Exercise ▸
The answer must be every line from the entries below that includes "textbf".
======== Information provided
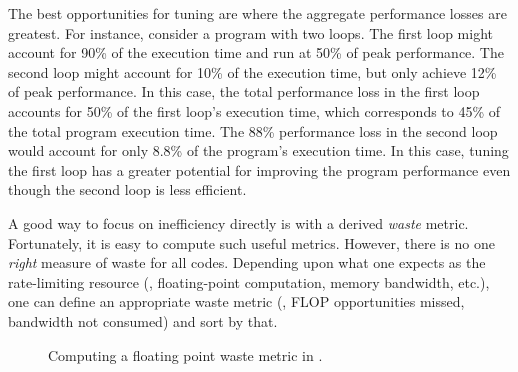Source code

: \documentclass[11pt,twoside,letterpaper]{report}
\begin{document}
The best opportunities for tuning are where the aggregate performance losses are greatest.
For instance, consider a program with two loops.
The first loop might account for 90\% of the execution time and run at 50\% of peak performance.
The second loop might account for 10\% of the execution time, but only achieve 12\% of peak performance.
In this case, the total performance loss in the first loop accounts for 50\% of the first loop's execution time, which corresponds to 45\% of the total program execution time.
The 88\% performance loss in the second loop would account for only 8.8\% of the program's execution time.
In this case, tuning the first loop has a greater potential for improving the program performance even though the second loop is less efficient.

A good way to focus on inefficiency directly is with a derived {\em waste} metric.
Fortunately, it is easy to compute such useful metrics.
However, there is no one {\em right} measure of waste for all codes.
Depending upon what one expects as the rate-limiting resource (\eg, floating-point computation, memory bandwidth, etc.), one can define an appropriate waste metric (\eg, FLOP opportunities missed, bandwidth not consumed) and sort by that.


\begin{figure}[t]
\caption{Computing a floating point waste metric in \hpcviewer{}.}
\label{fig:fpwaste}
\end{figure}
\end{document}
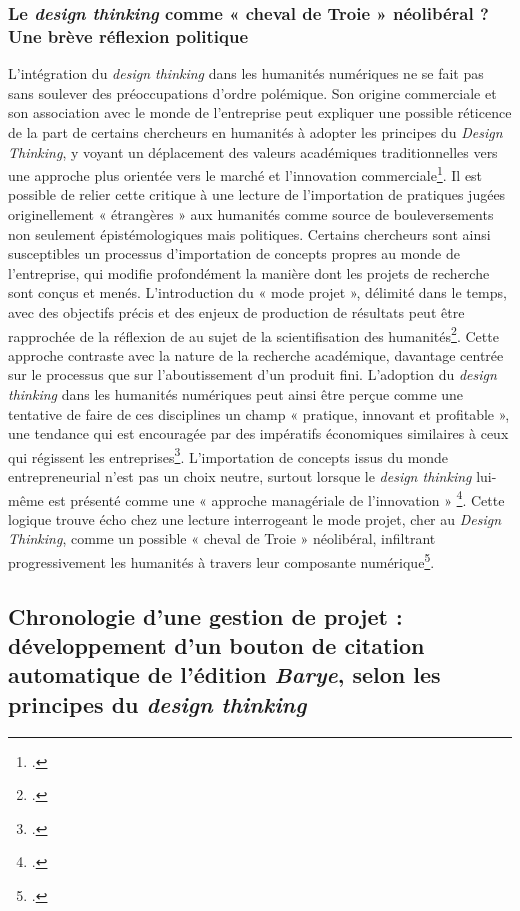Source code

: \subsubsection{Le \textit{design thinking} comme « cheval de Troie » néolibéral ? Une brève réflexion politique}

L’intégration du \textit{design thinking} dans les humanités numériques ne se fait pas sans soulever des préoccupations d’ordre polémique. Son origine commerciale et son association avec le monde de l’entreprise peut expliquer une possible réticence de la part de certains chercheurs en humanités à adopter les principes du \textit{Design Thinking}, y voyant un déplacement des valeurs académiques traditionnelles vers une approche plus orientée vers le marché et l'innovation commerciale\footcite[p.147-48]{grumbach_design_2023}. Il est possible de relier cette critique à une lecture de l’importation de pratiques jugées originellement « étrangères » aux humanités comme source de bouleversements non seulement épistémologiques mais politiques. 
Certains chercheurs sont ainsi susceptibles un processus d’importation de concepts propres au monde de l’entreprise, qui modifie profondément la manière dont les projets de recherche sont conçus et menés. L’introduction du « mode projet », délimité dans le temps, avec des objectifs précis et des enjeux de production de résultats peut être rapprochée de la réflexion de \citeauthor{pawlicka_data_2017} au sujet de la scientifisation des humanités\footcite{pawlicka_data_2017}. Cette approche contraste avec la nature de la recherche académique, davantage centrée sur le processus que sur l’aboutissement d’un produit fini.
L’adoption du \textit{design thinking} dans les humanités numériques peut ainsi être perçue comme une tentative de faire de ces disciplines un champ « pratique, innovant et profitable », une tendance qui est encouragée par des impératifs économiques similaires à ceux qui régissent les entreprises\footcite[p.526-28]{pawlicka_data_2017}. L'importation de concepts issus du monde entrepreneurial n'est pas un choix neutre, surtout lorsque le \textit{design thinking} lui-même est présenté comme une « approche managériale de l'innovation » \footcite[p.12]{peche_design_2016}. Cette logique trouve écho chez une lecture interrogeant le mode projet, cher au \textit{Design Thinking}, comme un possible « cheval de Troie » néolibéral, infiltrant progressivement les humanités à travers leur composante numérique\footcite{smaniotto_dh_2014}.

\subsection{Chronologie d’une gestion de projet : développement d’un bouton de citation automatique de l’édition \textit{Barye}, selon les principes du \textit{design thinking}}

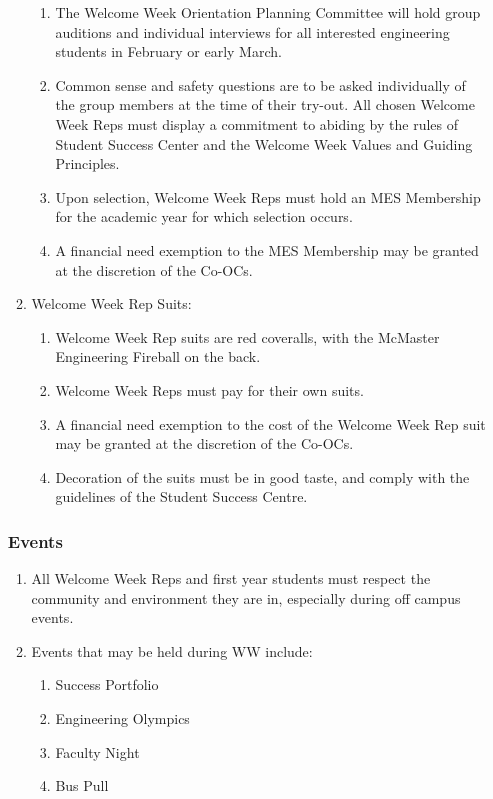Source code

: \begin{enumerate}
\begin{enumerate}
  \begin{enumerate}
   \item
    The Welcome Week Orientation Planning Committee will hold group
    auditions and individual interviews for all interested engineering
    students in February or early March.
   \item
    Common sense and safety questions are to be asked individually of
    the group members at the time of their try-out. All chosen Welcome
    Week Reps must display a commitment to abiding by the rules of
    Student Success Center and the Welcome Week Values and Guiding
    Principles.
   \item
    Upon selection, Welcome Week Reps must hold an MES Membership for
    the academic year for which selection occurs.
   \item
    A financial need exemption to the MES Membership may be granted at
    the discretion of the Co-OCs.
  \end{enumerate}
 \item
  Welcome Week Rep Suits:

  \begin{enumerate}
   \item
    Welcome Week Rep suits are red coveralls, with the McMaster
    Engineering Fireball on the back.
   \item
    Welcome Week Reps must pay for their own suits.
   \item
    A financial need exemption to the cost of the Welcome Week Rep suit
    may be granted at the discretion of the Co-OCs.
   \item
    Decoration of the suits must be in good taste, and comply with the
    guidelines of the Student Success Centre.

  \end{enumerate}
\end{enumerate}

\hypertarget{events}{%
 \subsubsection{Events}
 \label{events}}
\begin{enumerate}
 \item
  All Welcome Week Reps and first year students must respect the
  community and environment they are in, especially during off campus
  events.
 \item
  Events that may be held during WW include:

  \begin{enumerate}
   \item
    Success Portfolio
   \item
    Engineering Olympics
   \item
    Faculty Night
   \item
    Bus Pull


\end{enumerate}
\end{enumerate}
\end{enumerate}
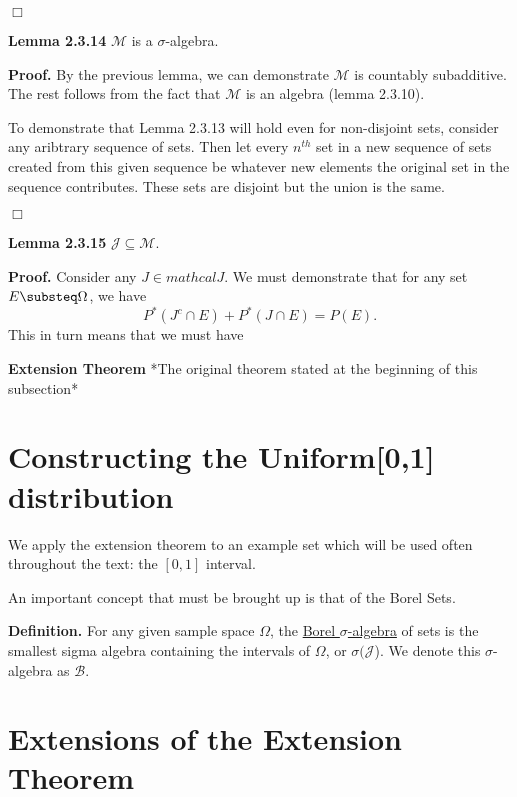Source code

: \documentclass{article}
\begin{document}
\hfill $\Box$

\medskip

\noindent \textbf{Lemma 2.3.14} $\mathcal{M}$ is a $\sigma$-algebra. 

\medskip

\noindent \textbf{Proof.} By the previous lemma, we can demonstrate $\mathcal{M}$ is countably subadditive. The rest follows from the fact that $\mathcal{M}$ is an algebra (lemma 2.3.10).

To demonstrate that Lemma 2.3.13 will hold even for non-disjoint sets, consider any aribtrary sequence of sets. Then let every $n^{th}$ set in a new sequence of sets created from this given sequence be whatever new elements the original set in the sequence contributes. These sets are disjoint but the union is the same. 

\hfill $\Box$

\medskip

\noindent \textbf{Lemma 2.3.15} $\mathcal{J} \subseteq \mathcal{M}$. 

\medskip

\noindent \textbf{Proof.} Consider any $J \in mathcal{J}$. We must demonstrate that for any set $E \substeq \Omega$, we have \[P^*(J^c \cap E) + P^*(J \cap E) = P(E).\] This in turn means that we must have 

\bigskip 

\noindent \textbf{Extension Theorem} *The original theorem stated at the beginning of this subsection*


\section{Constructing the Uniform[0,1] distribution}

We apply the extension theorem to an example set which will be used often throughout the text: the 
$[0,1]$ interval. 

An important concept that must be brought up is that of the Borel Sets.

\noindent \textbf{Definition.} For any given sample space $\Omega$, the \underline{Borel $\sigma$-algebra} of sets is the smallest sigma algebra containing the intervals of $\Omega$, or $\sigma(\mathcal{J}$). We denote this $\sigma$-algebra as $\mathcal{B}$. 


\section{Extensions of the Extension Theorem}
\end{document}
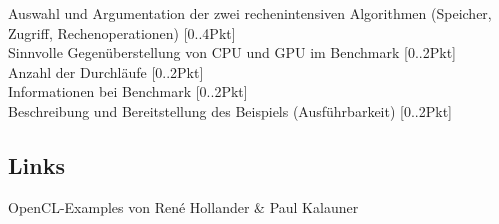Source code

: \documentclass[letterpaper, 12pt]{article}
\let\tempsubsection\subsection
\renewcommand\subsection[1]{\vspace{0cm}\tempsubsection{#1}\vspace{0cm}}
\begin{document}
Auswahl und Argumentation der zwei rechenintensiven Algorithmen (Speicher, Zugriff, Rechenoperationen) [0..4Pkt] \\
Sinnvolle Gegenüberstellung von CPU und GPU im Benchmark [0..2Pkt] \\
Anzahl der Durchläufe [0..2Pkt] \\
Informationen bei Benchmark [0..2Pkt] \\
Beschreibung und Bereitstellung des Beispiels (Ausführbarkeit) [0..2Pkt] \\

\subsection{Links}
OpenCL-Examples von René Hollander \& Paul Kalauner \cite{opencl_example}

\clearpage
\end{document}
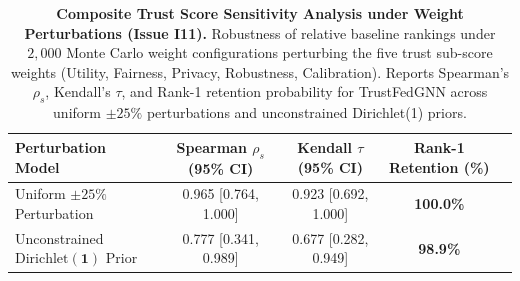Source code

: \begin{table}[t]
\centering
\small
\caption{\textbf{Composite Trust Score Sensitivity Analysis under Weight Perturbations (Issue I11).}
Robustness of relative baseline rankings under $2{,}000$ Monte Carlo weight configurations perturbing the five trust sub-score weights (Utility, Fairness, Privacy, Robustness, Calibration).
Reports Spearman's $\rho_s$, Kendall's $\tau$, and Rank-1 retention probability for TrustFedGNN across uniform $\pm 25\%$ perturbations and unconstrained Dirichlet(1) priors.}
\label{tab:trust_score_sensitivity}
\begin{tabular}{lcccc}
\toprule
\textbf{Perturbation Model} & \textbf{Spearman $\rho_s$ (95\% CI)} & \textbf{Kendall $\tau$ (95\% CI)} & \textbf{Rank-1 Retention (\%)} \\
\midrule
Uniform $\pm 25\%$ Perturbation & 0.965 [0.764, 1.000] & 0.923 [0.692, 1.000] & \textbf{100.0\%} \\
Unconstrained $\text{Dirichlet}(\mathbf{1})$ Prior & 0.777 [0.341, 0.989] & 0.677 [0.282, 0.949] & \textbf{98.9\%} \\
\bottomrule
\end{tabular}
\end{table}
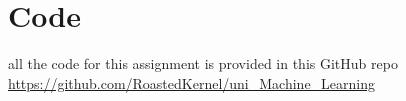 \documentclass[10pt,twocolumn,letterpaper]{article}
\begin{document}
\section{Code}

all the code for this assignment is provided in this GitHub repo 
\url{https://github.com/RoastedKernel/uni_Machine_Learning}
 

\end{document}
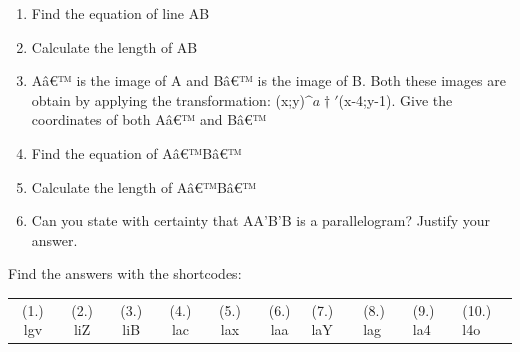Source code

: \begin{enumerate}[noitemsep, label=\textbf{\arabic*}. ]
\begin{figure}[H]
 \end{figure}   

    \addtocounter{footnote}{-0}
    \label{m39167*id982373}\begin{enumerate}[noitemsep, label=\textbf{\alph*}. ] 
            \item Find the equation of line AB \item Calculate the length of AB\item  A\^{a}€™ is the image of A and B\^{a}€™ is the image of B. Both these images are obtain by applying the transformation: (x;y)\begin{math}\^{a}†'\end{math}(x-4;y-1). Give the coordinates of both A\^{a}€™ and B\^{a}€™\item Find the equation of A\^{a}€™B\^{a}€™\item Calculate the length of A\^{a}€™B\^{a}€™\item Can you state with certainty that AA'B'B is a parallelogram? Justify your answer.\end{enumerate}
                 \end{enumerate}
        
        

      
\label{m39167**end}
          
       
    
  \label{71522cd1c95e0cbedb9f300409036b1b**end}
    
\par {} Find the answers with the shortcodes:
 \par \begin{tabular}[h]{cccccc}
 (1.) lgv  &  (2.) liZ  &  (3.) liB  &  (4.) lac  &  (5.) lax  &  (6.) laa  &  (7.) laY  &  (8.) lag  &  (9.) la4  &  (10.) l4o  & \end{tabular}



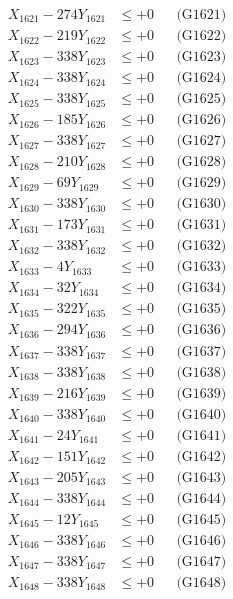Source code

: \documentclass[a4paper,10pt]{article}
\begin{document}
{\begin{align}
\allowbreak
X_{1621} - 274Y_{1621} &\leq +0 && \text{(G1621)} \\
X_{1622} - 219Y_{1622} &\leq +0 && \text{(G1622)} \\
X_{1623} - 338Y_{1623} &\leq +0 && \text{(G1623)} \\
X_{1624} - 338Y_{1624} &\leq +0 && \text{(G1624)} \\
X_{1625} - 338Y_{1625} &\leq +0 && \text{(G1625)} \\
X_{1626} - 185Y_{1626} &\leq +0 && \text{(G1626)} \\
X_{1627} - 338Y_{1627} &\leq +0 && \text{(G1627)} \\
X_{1628} - 210Y_{1628} &\leq +0 && \text{(G1628)} \\
X_{1629} - 69Y_{1629} &\leq +0 && \text{(G1629)} \\
X_{1630} - 338Y_{1630} &\leq +0 && \text{(G1630)} \\
\allowbreak
X_{1631} - 173Y_{1631} &\leq +0 && \text{(G1631)} \\
X_{1632} - 338Y_{1632} &\leq +0 && \text{(G1632)} \\
X_{1633} - 4Y_{1633} &\leq +0 && \text{(G1633)} \\
X_{1634} - 32Y_{1634} &\leq +0 && \text{(G1634)} \\
X_{1635} - 322Y_{1635} &\leq +0 && \text{(G1635)} \\
X_{1636} - 294Y_{1636} &\leq +0 && \text{(G1636)} \\
X_{1637} - 338Y_{1637} &\leq +0 && \text{(G1637)} \\
X_{1638} - 338Y_{1638} &\leq +0 && \text{(G1638)} \\
X_{1639} - 216Y_{1639} &\leq +0 && \text{(G1639)} \\
X_{1640} - 338Y_{1640} &\leq +0 && \text{(G1640)} \\
\allowbreak
X_{1641} - 24Y_{1641} &\leq +0 && \text{(G1641)} \\
X_{1642} - 151Y_{1642} &\leq +0 && \text{(G1642)} \\
X_{1643} - 205Y_{1643} &\leq +0 && \text{(G1643)} \\
X_{1644} - 338Y_{1644} &\leq +0 && \text{(G1644)} \\
X_{1645} - 12Y_{1645} &\leq +0 && \text{(G1645)} \\
X_{1646} - 338Y_{1646} &\leq +0 && \text{(G1646)} \\
X_{1647} - 338Y_{1647} &\leq +0 && \text{(G1647)} \\
X_{1648} - 338Y_{1648} &\leq +0 && \text{(G1648)} \\

\end{align}}
\end{document}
================
Written response ▸
\noindent \textbf{Lemma 2.3.14} $\mathcal{M}$ is a $\sigma$-algebra. 
\noindent \textbf{Proof.} By the previous lemma, we can demonstrate $\mathcal{M}$ is countably subadditive. The rest follows from the fact that $\mathcal{M}$ is an algebra (lemma 2.3.10).
\noindent \textbf{Lemma 2.3.15} $\mathcal{J} \subseteq \mathcal{M}$. 
\noindent \textbf{Proof.} Consider any $J \in mathcal{J}$. We must demonstrate that for any set $E \substeq \Omega$, we have \[P^*(J^c \cap E) + P^*(J \cap E) = P(E).\] This in turn means that we must have 
\noindent \textbf{Extension Theorem} *The original theorem stated at the beginning of this subsection*
\noindent \textbf{Definition.} For any given sample space $\Omega$, the \underline{Borel $\sigma$-algebra} of sets is the smallest sigma algebra containing the intervals of $\Omega$, or $\sigma(\mathcal{J}$). We denote this $\sigma$-algebra as $\mathcal{B}$. 
\caption{\textbf{Composite Trust Score Sensitivity Analysis under Weight Perturbations (Issue I11).}
\textbf{Perturbation Model} & \textbf{Spearman $\rho_s$ (95\% CI)} & \textbf{Kendall $\tau$ (95\% CI)} & \textbf{Rank-1 Retention (\%)} \\
Uniform $\pm 25\%$ Perturbation & 0.965 [0.764, 1.000] & 0.923 [0.692, 1.000] & \textbf{100.0\%} \\
Unconstrained $\text{Dirichlet}(\mathbf{1})$ Prior & 0.777 [0.341, 0.989] & 0.677 [0.282, 0.949] & \textbf{98.9\%} \\
: \begin{enumerate}[noitemsep, label=\textbf{\arabic*}. ]
    \label{m39167*id982373}\begin{enumerate}[noitemsep, label=\textbf{\alph*}. ] 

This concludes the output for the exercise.